Tiempos en los que el apendicitis se conocía por “mal del vientre”, la curación rozaba la brujería, los términos “médico”, “sanador”, “curandero” y “barbero” eran casi sinónimos, la frontera entre la investigación y la nigromancia era difusa e imperaba la negación de la ciencia por cuestión —y temor— de fe, sin importar qué credo. Payne consigue conmover con una mirada a la vez inocente y astuta, transparente y luminosa, intrépida y ávida de conocimiento.

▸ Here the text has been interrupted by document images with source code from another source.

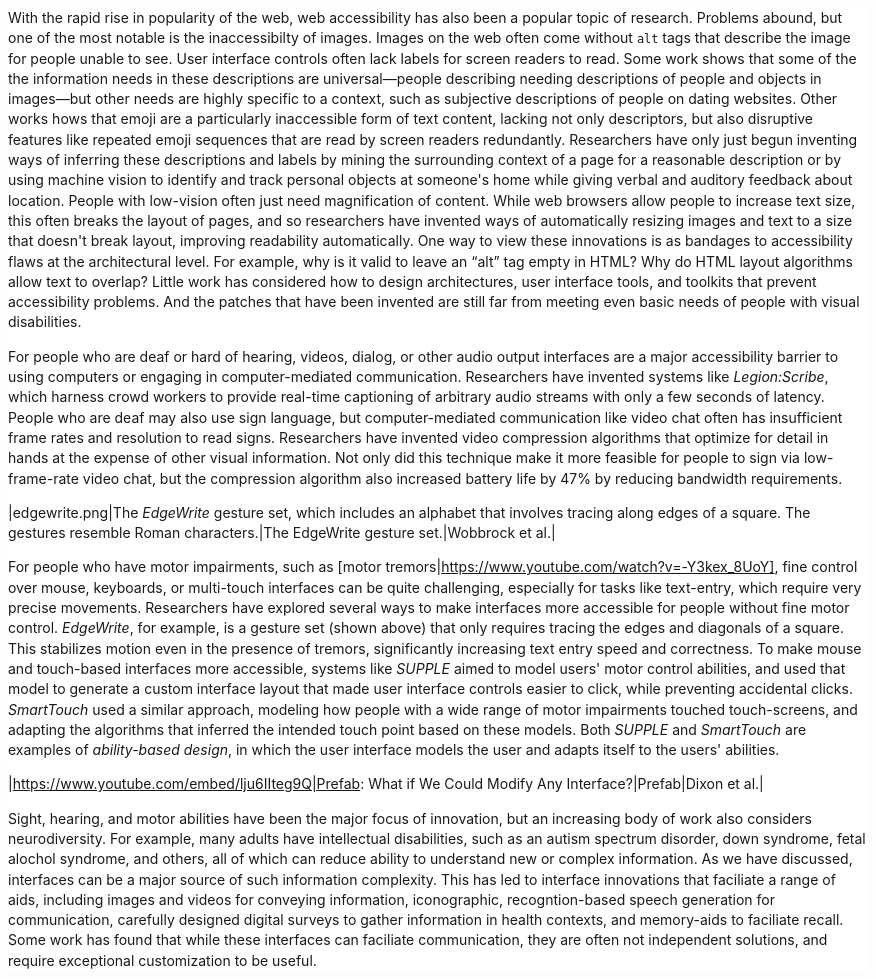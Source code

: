 With the rapid rise in popularity of the web, web accessibility has also been a popular topic of research. Problems abound, but one of the most notable is the inaccessibilty of images. Images on the web often come without `alt` tags that describe the image for people unable to see. User interface controls often lack labels for screen readers to read. Some work shows that some of the the information needs in these descriptions are universal—people describing needing descriptions of people and objects in images—but other needs are highly specific to a context, such as subjective descriptions of people on dating websites<stangl20>. Other works hows that emoji are a particularly inaccessible form of text content, lacking not only descriptors, but also disruptive features like repeated emoji sequences that are read by screen readers redundantly<tigwell20>.  Researchers have only just begun inventing ways of inferring these descriptions and labels by mining the surrounding context of a page for a reasonable description<islam10> or by using machine vision to identify and track personal objects at someone's home while giving verbal and auditory feedback about location<ahmetovic20>. People with low-vision often just need magnification of content. While web browsers allow people to increase text size, this often breaks the layout of pages, and so researchers have invented ways of automatically resizing images and text to a size that doesn't break layout, improving readability automatically<bigham14>. One way to view these innovations is as bandages to accessibility flaws at the architectural level. For example, why is it valid to leave an “alt” tag empty in HTML? Why do HTML layout algorithms allow text to overlap? Little work has considered how to design architectures, user interface tools, and toolkits that prevent accessibility problems. And the patches that have been invented are still far from meeting even basic needs of people with visual disabilities.

For people who are deaf or hard of hearing, videos, dialog, or other audio output interfaces are a major accessibility barrier to using computers or engaging in computer-mediated communication. Researchers have invented systems like _Legion:Scribe_, which harness crowd workers to provide real-time captioning of arbitrary audio streams with only a few seconds of latency<lasecki12>. People who are deaf may also use sign language, but computer-mediated communication like video chat often has insufficient frame rates and resolution to read signs. Researchers have invented video compression algorithms that optimize for detail in hands at the expense of other visual information<cherniavsky09>. Not only did this technique make it more feasible for people to sign via low-frame-rate video chat, but the compression algorithm also increased battery life by 47% by reducing bandwidth requirements. 

|edgewrite.png|The _EdgeWrite_ gesture set, which includes an alphabet that involves tracing along edges of a square. The gestures resemble Roman characters.|The EdgeWrite gesture set.|Wobbrock et al.<wobbrock03>|

For people who have motor impairments, such as [motor tremors|https://www.youtube.com/watch?v=-Y3kex_8UoY], fine control over mouse, keyboards, or multi-touch interfaces can be quite challenging, especially for tasks like text-entry, which require very precise movements. Researchers have explored several ways to make interfaces more accessible for people without fine motor control. _EdgeWrite_, for example, is a gesture set (shown above) that only requires tracing the edges and diagonals of a square<wobbrock03>. This stabilizes motion even in the presence of tremors, significantly increasing text entry speed and correctness. To make mouse and touch-based interfaces more accessible, systems like _SUPPLE_ aimed to model users' motor control abilities, and used that model to generate a custom interface layout that made user interface controls easier to click, while preventing accidental clicks<gajos07>. _SmartTouch_ used a similar approach, modeling how people with a wide range of motor impairments touched touch-screens, and adapting the algorithms that inferred the intended touch point based on these models<mott16>. Both _SUPPLE_ and _SmartTouch_ are examples of *ability-based design*, in which the user interface models the user and adapts itself to the users' abilities<wobbrock11>.

|https://www.youtube.com/embed/lju6IIteg9Q|Prefab: What if We Could Modify Any Interface?|Prefab<dixon10>|Dixon et al.|

Sight, hearing, and motor abilities have been the major focus of innovation, but an increasing body of work also considers neurodiversity. For example, many adults have intellectual disabilities, such as an autism spectrum disorder, down syndrome, fetal alochol syndrome, and others, all of which can reduce ability to understand new or complex information. As we have discussed, interfaces can be a major source of such information complexity. This has led to interface innovations that faciliate a range of aids, including images and videos for conveying information, iconographic, recogntion-based speech generation for communication, carefully designed digital surveys to gather information in health contexts, and memory-aids to faciliate recall. Some work has found that while these interfaces can faciliate communication, they are often not independent solutions, and require exceptional customization to be useful<gibson20>.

El largo viaje de Rob hacia Oriente no es sino una maqueta, representación en miniatura de uno mucho mayor, cuya primera —o segunda, según se inicie la cuenta— etapa, más limitada en kilómetros, afianzará los cimientos de su forja personal. La película se ve, asimismo, favorecida por la poderosa presencia de Ben Kingsley, cuyas aura enigmática y magnética mirada —volvemos a la vista en el texto, también por ser el órgano de tal sentido el origen y motivo impulsor del viaje— son apenas una manifestación de la sabiduría, la que Ibn Sina proyecta desde su verbo escaso, conciso, sabio. Sir Ben hace buen uso de ellos, sin excesos, y así le basta para traspasar la pantalla. Se echa en falta, sin embargo, una pizca mayor de emoción, en una historia tan propicia para ella. Tan justo es reconocer los méritos como necesario avisar de la crudeza de algunas imágenes, no aptas para escrupulosos respecto a la anatomía interna.
Por su extensión, “El médico” requiere gran capacidad de síntesis y la restricción de resumir varios cientos de páginas en 150 minutos de metraje, con una mezcla de criterios de guión y la propia necesidad. Ahí podría residir algún “pero” con respecto a su referente literario: en la prioridad de ciertos temas sobre otros, un deseo de incisión más crítica frente a la posición neutral que en ocasiones mantiene y, sumada a todo ello, las variantes con el recuerdo de aquellas palabras de Gordon, la eterna cuestión para los lectores. Por lo demás, una gran historia sobre el progreso en la medicina y el crecimiento personal, de muy bella factura —gracias en especial a una fotografía espléndida, deslumbrante por igual en las verdes montañas y en los áridos desiertos— y cinematográficamente valiosa.